街灯の訪問者
今は冬なのだが昆虫を見かけなくなって寂しいので蛾の魅力をお伝えしようと思う。蛾と蝶の違いはいろいろ言われているけれど明確な線引きは難しい。「止まっているときに羽を上向きに畳んでいるのが蝶で、水平に羽を畳んでいるのが蛾でしょ?」と言われても、蛾にも上向きに畳む種類はいるし、蝶にも水平に羽を畳んでいる種類がある。「触角でしょ?」と言われても、蛾の触角は全てがヤママユガのようなものではない。スラッと真っ直ぐな触角を持つ蛾もたくさんいる。なんだそりゃ。
だが、どちらも"鱗肢目"というグループに属する。羽に鱗粉という毛の一種が生えているからだ。しかし、残念なことに?鱗粉を持たない蛾というのが存在する。なんだと?!ややこしい説明はこれくらいにしよう。
夏から秋にかけて、帰宅すると、アパートの電気によってきた蛾が壁にちらほらいる。僕はそのうちの一匹を指でそっと触る。ふわっとしたビロードのような毛の集まりはとても繊細だ。そして少し温かい。
寒い日には蛾もあまり飛ばない。よくみると小さな体を小刻みに震わせている。触ると飛ぼうとするが、すぐに地面におりてしまう。震えて温かくなるとちゃんと飛べるようになるらしい。
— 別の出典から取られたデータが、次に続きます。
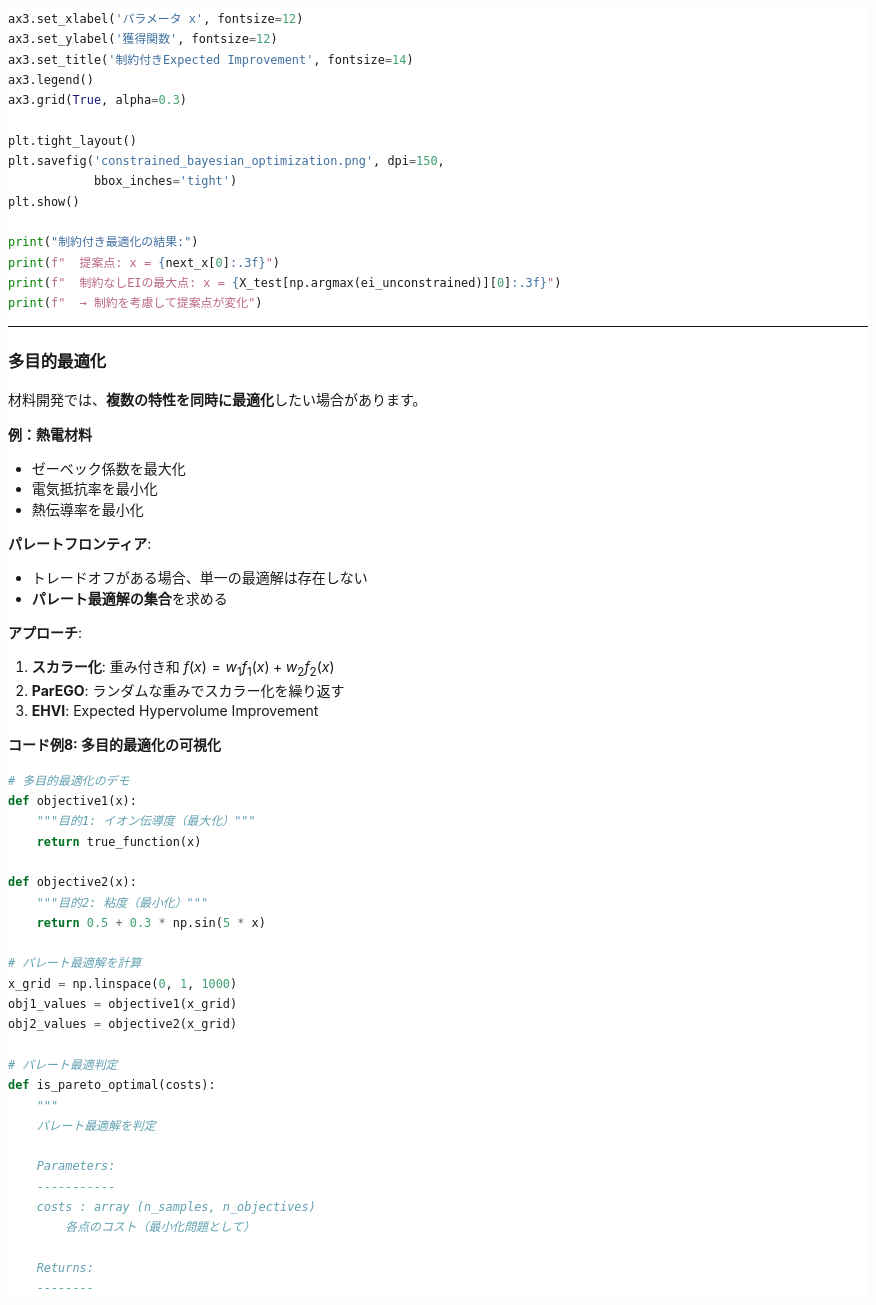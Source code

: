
 ```python
ax3.set_xlabel('パラメータ x', fontsize=12)
ax3.set_ylabel('獲得関数', fontsize=12)
ax3.set_title('制約付きExpected Improvement', fontsize=14)
ax3.legend()
ax3.grid(True, alpha=0.3)

plt.tight_layout()
plt.savefig('constrained_bayesian_optimization.png', dpi=150,
            bbox_inches='tight')
plt.show()

print("制約付き最適化の結果:")
print(f"  提案点: x = {next_x[0]:.3f}")
print(f"  制約なしEIの最大点: x = {X_test[np.argmax(ei_unconstrained)][0]:.3f}")
print(f"  → 制約を考慮して提案点が変化")
```

---

### 多目的最適化

材料開発では、**複数の特性を同時に最適化**したい場合があります。

**例：熱電材料**
- ゼーベック係数を最大化
- 電気抵抗率を最小化
- 熱伝導率を最小化

**パレートフロンティア**:
- トレードオフがある場合、単一の最適解は存在しない
- **パレート最適解の集合**を求める

**アプローチ**:
1. **スカラー化**: 重み付き和 $f(x) = w_1 f_1(x) + w_2 f_2(x)$
2. **ParEGO**: ランダムな重みでスカラー化を繰り返す
3. **EHVI**: Expected Hypervolume Improvement

**コード例8: 多目的最適化の可視化**

```python
# 多目的最適化のデモ
def objective1(x):
    """目的1: イオン伝導度（最大化）"""
    return true_function(x)

def objective2(x):
    """目的2: 粘度（最小化）"""
    return 0.5 + 0.3 * np.sin(5 * x)

# パレート最適解を計算
x_grid = np.linspace(0, 1, 1000)
obj1_values = objective1(x_grid)
obj2_values = objective2(x_grid)

# パレート最適判定
def is_pareto_optimal(costs):
    """
    パレート最適解を判定

    Parameters:
    -----------
    costs : array (n_samples, n_objectives)
        各点のコスト（最小化問題として）

    Returns:
    --------
```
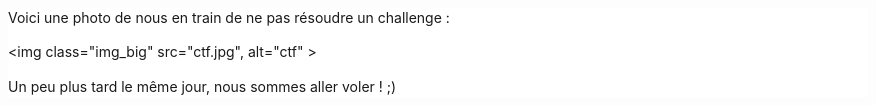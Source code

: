Voici une photo de nous en train de ne pas résoudre un challenge :

<img class="img_big" src="ctf.jpg", alt="ctf" >

Un peu plus tard le même jour, nous sommes aller voler ! ;)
車のアイドリングみたいだ。
見た目は本当に様々で、毎日みていても飽きない。ヒトリガのような大きくてカラフルなものもいるが、圧倒的に小さな茶色い蛾が多くを占める。地味な色彩でありながら、茶色や灰色の中にこれほどのバリエーションを作り出せる自然のすごさに驚く。
地味だと思っても侮ってはいけない。遠目には木の皮や岩の苔のように見えるにも関わらず、近寄って見るとそれはなんとも不思議な模様をしている。ニューギニアの仮面や、ペルシアの絨毯にもひけを取らない。人間の作るいかなる芸術も、昆虫の模様には敵わないのではないかと思えてくる。
そして蛾の顔はモモンガみたいでキュートだ。大きなつぶらな目、そしてモモンガには無い立派な触角。テレビのアンテナのような形もあれば、中国の団扇のようなものまで様々である。
そんな美しい蛾達が寒い日に車のアイドリングのように震えているのを見ると、蛾も寒いのだなーと妙に親近感を覚えてくる。まるでふくら雀だ。
蛾達は今、その命を終えているだろう。彼らが生んだ新しい命が、サナギや卵の状態で春が来るのを待っている。あの雪の下、木の枝の上で。
春になったら探しに行きたくて待ち遠しい。